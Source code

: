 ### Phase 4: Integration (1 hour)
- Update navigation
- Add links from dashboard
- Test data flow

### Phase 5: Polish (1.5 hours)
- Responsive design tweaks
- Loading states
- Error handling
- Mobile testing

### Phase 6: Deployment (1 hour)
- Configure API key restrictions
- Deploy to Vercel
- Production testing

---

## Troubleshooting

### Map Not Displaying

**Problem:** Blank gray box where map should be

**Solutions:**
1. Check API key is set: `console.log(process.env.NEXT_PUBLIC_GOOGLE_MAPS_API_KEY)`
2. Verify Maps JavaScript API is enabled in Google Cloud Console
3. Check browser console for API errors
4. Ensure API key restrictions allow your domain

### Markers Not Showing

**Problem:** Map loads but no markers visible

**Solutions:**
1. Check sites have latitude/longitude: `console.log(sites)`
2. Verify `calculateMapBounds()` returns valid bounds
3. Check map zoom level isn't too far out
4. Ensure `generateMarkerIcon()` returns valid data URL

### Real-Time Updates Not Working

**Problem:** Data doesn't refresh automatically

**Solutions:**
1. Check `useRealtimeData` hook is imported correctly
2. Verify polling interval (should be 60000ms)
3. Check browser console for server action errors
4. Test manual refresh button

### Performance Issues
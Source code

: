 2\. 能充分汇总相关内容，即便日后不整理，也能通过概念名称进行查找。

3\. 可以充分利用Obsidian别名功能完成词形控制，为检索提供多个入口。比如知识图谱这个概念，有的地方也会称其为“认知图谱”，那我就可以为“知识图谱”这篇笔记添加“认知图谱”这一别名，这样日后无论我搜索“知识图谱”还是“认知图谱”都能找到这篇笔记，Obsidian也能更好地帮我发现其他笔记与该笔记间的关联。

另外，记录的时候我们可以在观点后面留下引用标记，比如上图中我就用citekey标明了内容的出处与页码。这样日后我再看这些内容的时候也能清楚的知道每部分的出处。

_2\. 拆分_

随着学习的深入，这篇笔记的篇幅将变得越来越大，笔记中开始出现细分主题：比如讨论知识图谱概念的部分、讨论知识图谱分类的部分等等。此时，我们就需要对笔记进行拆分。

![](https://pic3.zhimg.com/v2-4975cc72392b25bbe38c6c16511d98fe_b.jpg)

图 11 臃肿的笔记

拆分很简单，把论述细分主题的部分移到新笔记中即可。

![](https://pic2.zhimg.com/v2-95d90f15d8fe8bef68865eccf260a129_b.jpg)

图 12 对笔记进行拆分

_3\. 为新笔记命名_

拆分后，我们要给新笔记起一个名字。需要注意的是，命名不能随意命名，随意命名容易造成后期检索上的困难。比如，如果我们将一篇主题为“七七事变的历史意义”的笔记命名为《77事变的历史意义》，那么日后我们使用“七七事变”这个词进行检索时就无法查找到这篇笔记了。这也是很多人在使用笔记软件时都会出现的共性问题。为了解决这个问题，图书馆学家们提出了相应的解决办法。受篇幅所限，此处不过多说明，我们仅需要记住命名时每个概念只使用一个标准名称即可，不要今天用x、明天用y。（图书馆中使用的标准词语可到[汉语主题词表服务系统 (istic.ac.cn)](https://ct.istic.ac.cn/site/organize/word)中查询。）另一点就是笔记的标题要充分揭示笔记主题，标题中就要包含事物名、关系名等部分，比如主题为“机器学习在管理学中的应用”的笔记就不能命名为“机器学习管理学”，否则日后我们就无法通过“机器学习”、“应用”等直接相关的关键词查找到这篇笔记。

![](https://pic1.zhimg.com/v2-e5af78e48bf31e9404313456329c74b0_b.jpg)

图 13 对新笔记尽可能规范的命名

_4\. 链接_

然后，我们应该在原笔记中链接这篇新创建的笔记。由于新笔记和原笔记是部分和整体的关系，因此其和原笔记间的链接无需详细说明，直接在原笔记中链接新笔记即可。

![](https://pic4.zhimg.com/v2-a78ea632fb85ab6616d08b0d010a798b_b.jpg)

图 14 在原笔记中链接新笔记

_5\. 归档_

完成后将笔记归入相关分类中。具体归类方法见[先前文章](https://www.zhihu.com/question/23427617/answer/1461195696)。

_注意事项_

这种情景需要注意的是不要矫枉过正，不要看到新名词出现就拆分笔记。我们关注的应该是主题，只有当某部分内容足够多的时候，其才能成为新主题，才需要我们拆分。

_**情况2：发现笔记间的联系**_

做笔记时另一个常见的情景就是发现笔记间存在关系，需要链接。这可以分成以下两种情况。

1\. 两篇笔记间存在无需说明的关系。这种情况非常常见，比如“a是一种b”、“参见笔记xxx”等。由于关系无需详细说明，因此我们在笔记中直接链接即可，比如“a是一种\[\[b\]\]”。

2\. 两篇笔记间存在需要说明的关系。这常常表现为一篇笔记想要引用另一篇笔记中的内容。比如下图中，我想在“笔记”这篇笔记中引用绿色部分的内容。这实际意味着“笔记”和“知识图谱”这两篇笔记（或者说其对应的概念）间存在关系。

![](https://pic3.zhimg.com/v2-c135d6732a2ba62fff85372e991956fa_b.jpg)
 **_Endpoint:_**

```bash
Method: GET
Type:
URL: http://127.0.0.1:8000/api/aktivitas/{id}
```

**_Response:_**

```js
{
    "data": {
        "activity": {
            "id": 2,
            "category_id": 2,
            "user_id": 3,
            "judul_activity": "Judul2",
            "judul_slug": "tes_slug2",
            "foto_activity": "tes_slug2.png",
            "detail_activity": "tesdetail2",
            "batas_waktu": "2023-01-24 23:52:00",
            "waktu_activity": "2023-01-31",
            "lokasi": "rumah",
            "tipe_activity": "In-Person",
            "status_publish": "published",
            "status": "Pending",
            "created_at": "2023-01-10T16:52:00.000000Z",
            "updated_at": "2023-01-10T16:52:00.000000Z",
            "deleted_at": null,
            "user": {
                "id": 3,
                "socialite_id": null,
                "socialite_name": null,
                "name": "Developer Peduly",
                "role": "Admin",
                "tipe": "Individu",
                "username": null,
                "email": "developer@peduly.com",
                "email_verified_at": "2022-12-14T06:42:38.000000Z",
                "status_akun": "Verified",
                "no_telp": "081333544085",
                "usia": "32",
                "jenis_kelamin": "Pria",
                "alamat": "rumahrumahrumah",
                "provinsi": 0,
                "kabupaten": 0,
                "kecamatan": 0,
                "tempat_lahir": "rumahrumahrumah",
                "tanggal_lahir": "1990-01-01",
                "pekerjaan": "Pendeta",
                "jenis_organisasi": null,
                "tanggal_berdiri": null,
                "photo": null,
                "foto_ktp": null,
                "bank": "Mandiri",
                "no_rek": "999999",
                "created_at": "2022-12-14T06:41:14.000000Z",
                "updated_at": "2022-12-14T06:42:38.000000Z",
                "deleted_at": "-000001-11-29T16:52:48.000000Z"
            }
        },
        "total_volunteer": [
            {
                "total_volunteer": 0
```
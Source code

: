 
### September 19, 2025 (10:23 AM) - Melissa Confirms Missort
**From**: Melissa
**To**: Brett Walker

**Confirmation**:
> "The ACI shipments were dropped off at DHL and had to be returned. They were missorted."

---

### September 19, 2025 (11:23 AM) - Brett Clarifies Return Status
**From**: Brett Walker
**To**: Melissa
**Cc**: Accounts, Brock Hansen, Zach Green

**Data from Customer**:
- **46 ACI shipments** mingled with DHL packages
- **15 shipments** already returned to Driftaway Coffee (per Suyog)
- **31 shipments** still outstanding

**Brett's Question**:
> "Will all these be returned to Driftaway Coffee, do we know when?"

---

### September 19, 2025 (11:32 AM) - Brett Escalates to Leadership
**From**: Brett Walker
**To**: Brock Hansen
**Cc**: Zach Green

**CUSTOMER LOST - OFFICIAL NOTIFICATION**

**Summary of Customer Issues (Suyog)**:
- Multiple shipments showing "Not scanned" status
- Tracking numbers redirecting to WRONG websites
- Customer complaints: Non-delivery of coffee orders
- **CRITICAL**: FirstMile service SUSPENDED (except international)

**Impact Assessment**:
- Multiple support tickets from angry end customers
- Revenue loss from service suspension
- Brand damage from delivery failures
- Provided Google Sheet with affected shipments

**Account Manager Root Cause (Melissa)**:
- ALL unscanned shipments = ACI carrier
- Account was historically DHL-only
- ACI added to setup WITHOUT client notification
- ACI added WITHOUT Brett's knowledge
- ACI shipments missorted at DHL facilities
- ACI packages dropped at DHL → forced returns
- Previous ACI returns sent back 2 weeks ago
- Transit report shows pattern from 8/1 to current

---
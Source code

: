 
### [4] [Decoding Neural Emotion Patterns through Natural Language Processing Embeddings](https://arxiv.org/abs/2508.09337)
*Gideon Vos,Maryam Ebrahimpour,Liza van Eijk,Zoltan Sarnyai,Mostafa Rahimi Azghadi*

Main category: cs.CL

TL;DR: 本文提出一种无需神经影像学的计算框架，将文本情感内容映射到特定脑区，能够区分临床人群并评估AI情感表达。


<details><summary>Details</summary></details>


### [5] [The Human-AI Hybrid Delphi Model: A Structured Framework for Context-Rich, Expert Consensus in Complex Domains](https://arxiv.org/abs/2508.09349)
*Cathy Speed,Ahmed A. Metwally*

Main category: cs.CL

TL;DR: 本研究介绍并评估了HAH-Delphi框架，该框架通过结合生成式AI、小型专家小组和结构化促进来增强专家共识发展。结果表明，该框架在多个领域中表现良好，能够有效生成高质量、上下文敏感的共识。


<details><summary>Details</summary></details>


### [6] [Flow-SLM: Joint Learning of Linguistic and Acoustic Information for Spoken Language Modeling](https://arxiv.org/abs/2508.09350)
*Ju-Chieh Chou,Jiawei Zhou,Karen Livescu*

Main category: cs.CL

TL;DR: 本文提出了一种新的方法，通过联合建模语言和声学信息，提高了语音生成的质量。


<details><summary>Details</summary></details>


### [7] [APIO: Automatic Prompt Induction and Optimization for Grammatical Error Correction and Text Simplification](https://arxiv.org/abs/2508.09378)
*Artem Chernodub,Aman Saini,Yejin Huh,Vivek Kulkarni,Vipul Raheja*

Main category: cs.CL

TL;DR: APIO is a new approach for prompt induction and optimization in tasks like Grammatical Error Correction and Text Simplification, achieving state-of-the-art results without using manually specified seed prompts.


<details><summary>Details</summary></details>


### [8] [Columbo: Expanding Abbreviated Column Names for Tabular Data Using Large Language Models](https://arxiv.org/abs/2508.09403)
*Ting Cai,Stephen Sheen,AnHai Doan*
■ ■ ■
ACTIVITY :: Look over the entries for "Ensure", then copy every line that includes that string.

OUTPUT FOR THIS EXERCISE ::
4. Ensure API key restrictions allow your domain
4. Ensure `generateMarkerIcon()` returns valid data URL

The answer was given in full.